Six des pays les plus pollueurs de la planète se sont réunis à Sydney, la semaine dernière, pour débattre d’un partenariat Asie-Pacifique sur le développement propre et le climat. L’invitation venait des Etats-Unis et de l’Australie, les autres invités étant la Chine, l’Inde, le Japon et la Corée du Sud. A eux seuls, ces pays émettent plus de la moitié des gaz à effet de serre (GES) lâchés au niveau mondial. Ils consomment la moitié de l’énergie utilisée, dont la plus grande partie est pour le moment tirée des combustibles fossiles. Ils produisent toutefois une bonne part de ces énergies fossiles (70% du charbon mondial par exemple). Tout naturellement, les conclusions de la conférence appuient sur le fait qu’il serait inconcevable d’hypothéquer la croissance économique pour s’occuper de sauver la planète. C’est sans doute pour cette même raison que les USA et l’Australie n’avaient pas signé le protocole de Kyoto, qui, lui, fixe des engagements clairs en terme de diminution des émissions de GES. Ce partenariat signé à Sydney se veut une autre réponse aux soucis de réchauffement climatique. Une réponse qui passe par l’investissement des industriels (invités en grand nombre à Sydney pour l’occasion, surtout les magnats du pétrole et du secteur minier) en terme d’argent et de recherches sur des solutions technologiques propres. Inutile donc de freiner notre course à la surconsommation, puisqu’il suffit de trouver le moyen de piéger les GES dans des grands trous, ou de mettre au point le moteur à hydrogène, gaz qui demande une telle énergie pour être produit et stocké qu’il risque d’être plus polluant que le pétrole qu’il remplacerait.

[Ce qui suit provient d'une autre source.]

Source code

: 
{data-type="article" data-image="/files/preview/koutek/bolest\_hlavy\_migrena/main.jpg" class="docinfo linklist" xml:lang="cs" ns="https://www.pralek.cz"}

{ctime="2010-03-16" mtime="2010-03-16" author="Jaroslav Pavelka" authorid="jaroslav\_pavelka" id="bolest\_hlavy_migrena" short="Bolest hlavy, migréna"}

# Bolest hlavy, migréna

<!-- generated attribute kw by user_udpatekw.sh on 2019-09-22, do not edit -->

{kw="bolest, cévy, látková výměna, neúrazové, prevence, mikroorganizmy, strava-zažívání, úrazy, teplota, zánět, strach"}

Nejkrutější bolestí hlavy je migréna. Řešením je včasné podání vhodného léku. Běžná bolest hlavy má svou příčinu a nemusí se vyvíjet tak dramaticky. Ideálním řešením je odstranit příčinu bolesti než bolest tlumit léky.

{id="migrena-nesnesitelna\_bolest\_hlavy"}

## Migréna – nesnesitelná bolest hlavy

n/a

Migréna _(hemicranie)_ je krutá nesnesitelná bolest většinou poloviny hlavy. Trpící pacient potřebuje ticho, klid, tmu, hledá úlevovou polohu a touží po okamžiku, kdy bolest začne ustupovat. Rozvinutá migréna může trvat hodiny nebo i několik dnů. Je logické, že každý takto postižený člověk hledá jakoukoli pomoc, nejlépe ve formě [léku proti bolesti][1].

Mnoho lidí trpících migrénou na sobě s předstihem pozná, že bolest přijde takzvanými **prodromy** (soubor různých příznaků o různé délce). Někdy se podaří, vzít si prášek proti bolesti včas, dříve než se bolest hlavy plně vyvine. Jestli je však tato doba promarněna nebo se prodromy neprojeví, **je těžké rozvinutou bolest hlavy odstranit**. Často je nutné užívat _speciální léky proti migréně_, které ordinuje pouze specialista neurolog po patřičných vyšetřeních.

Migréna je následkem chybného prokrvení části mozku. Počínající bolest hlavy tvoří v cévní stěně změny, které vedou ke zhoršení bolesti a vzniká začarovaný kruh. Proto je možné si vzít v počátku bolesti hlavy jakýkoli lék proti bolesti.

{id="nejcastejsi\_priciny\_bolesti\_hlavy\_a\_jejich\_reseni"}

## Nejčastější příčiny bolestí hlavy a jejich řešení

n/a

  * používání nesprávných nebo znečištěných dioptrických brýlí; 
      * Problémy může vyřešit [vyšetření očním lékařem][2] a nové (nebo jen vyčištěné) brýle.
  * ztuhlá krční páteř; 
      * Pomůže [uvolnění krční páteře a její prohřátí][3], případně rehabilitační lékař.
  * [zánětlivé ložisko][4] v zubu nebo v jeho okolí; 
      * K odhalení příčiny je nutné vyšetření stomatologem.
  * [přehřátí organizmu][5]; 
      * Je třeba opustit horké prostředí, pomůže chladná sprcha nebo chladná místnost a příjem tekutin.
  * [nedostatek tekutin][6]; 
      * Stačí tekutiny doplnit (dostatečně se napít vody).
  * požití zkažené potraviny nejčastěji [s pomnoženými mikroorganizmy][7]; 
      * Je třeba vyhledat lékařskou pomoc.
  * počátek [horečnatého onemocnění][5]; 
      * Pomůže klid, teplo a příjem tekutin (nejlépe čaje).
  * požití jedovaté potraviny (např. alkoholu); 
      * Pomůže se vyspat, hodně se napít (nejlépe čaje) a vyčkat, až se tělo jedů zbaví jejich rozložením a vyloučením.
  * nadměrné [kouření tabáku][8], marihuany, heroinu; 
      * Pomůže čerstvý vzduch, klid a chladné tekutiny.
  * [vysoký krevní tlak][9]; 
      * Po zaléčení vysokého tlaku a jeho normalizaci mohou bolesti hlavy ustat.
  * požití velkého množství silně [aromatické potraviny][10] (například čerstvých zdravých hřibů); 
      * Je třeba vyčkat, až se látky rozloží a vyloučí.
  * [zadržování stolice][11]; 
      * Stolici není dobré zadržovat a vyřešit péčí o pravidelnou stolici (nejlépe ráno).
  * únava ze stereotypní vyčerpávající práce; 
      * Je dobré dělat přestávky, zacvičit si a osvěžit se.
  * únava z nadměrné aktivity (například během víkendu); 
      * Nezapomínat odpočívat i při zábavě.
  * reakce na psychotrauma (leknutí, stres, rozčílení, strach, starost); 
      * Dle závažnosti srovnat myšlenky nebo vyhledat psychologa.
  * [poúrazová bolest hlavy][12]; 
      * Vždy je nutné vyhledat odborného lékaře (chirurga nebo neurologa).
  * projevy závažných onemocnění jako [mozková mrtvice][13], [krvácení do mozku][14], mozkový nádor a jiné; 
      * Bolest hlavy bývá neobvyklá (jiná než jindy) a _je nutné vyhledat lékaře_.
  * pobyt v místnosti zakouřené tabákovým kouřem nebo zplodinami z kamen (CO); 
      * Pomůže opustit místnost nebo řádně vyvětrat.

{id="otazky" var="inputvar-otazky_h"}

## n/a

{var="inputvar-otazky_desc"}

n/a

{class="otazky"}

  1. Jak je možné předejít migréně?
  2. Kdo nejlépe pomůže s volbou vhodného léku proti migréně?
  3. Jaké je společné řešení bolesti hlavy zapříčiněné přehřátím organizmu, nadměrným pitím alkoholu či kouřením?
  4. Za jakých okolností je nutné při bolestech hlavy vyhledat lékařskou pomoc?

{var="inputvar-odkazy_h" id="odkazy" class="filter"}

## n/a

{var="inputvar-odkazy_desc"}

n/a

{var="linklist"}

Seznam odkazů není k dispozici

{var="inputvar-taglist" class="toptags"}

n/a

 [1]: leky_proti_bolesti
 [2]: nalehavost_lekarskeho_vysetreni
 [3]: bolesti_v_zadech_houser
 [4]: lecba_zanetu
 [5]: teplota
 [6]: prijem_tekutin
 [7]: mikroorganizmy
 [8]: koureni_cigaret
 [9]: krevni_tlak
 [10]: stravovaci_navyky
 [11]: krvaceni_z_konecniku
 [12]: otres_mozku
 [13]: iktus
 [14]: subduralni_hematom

Les signataires du pacte se sont-ils rendus compte que leur pollution n’allait pas rester cantonnée au-dessus de leur tête ? En Europe et chez les 39 signataires du protocole de Kyoto, on s’est peut-être réveillé en réalisant que lorsque les pays émergeant allaient de mettre à consommer à notre rythme, on risquait une franche catastrophe. Ca aura au moins le mérite d’inciter à un peu plus de sobriété (j’espère). Mais concernant les arguments avancés à Sydney, je me demande ce que certains pays africains, par exemple, peuvent penser de tant d’égoïsme car eux subiront autant que nous les effets du réchauffement...sans y avoir contribué.

Sur la conférence de Sydney :
- Libé à l’ouverture, le 11 janvier
- Le Monde le 12 janvier, à la clôture

Article publié vendredi 20 janvier 2006 à 8:20 par - classé dans .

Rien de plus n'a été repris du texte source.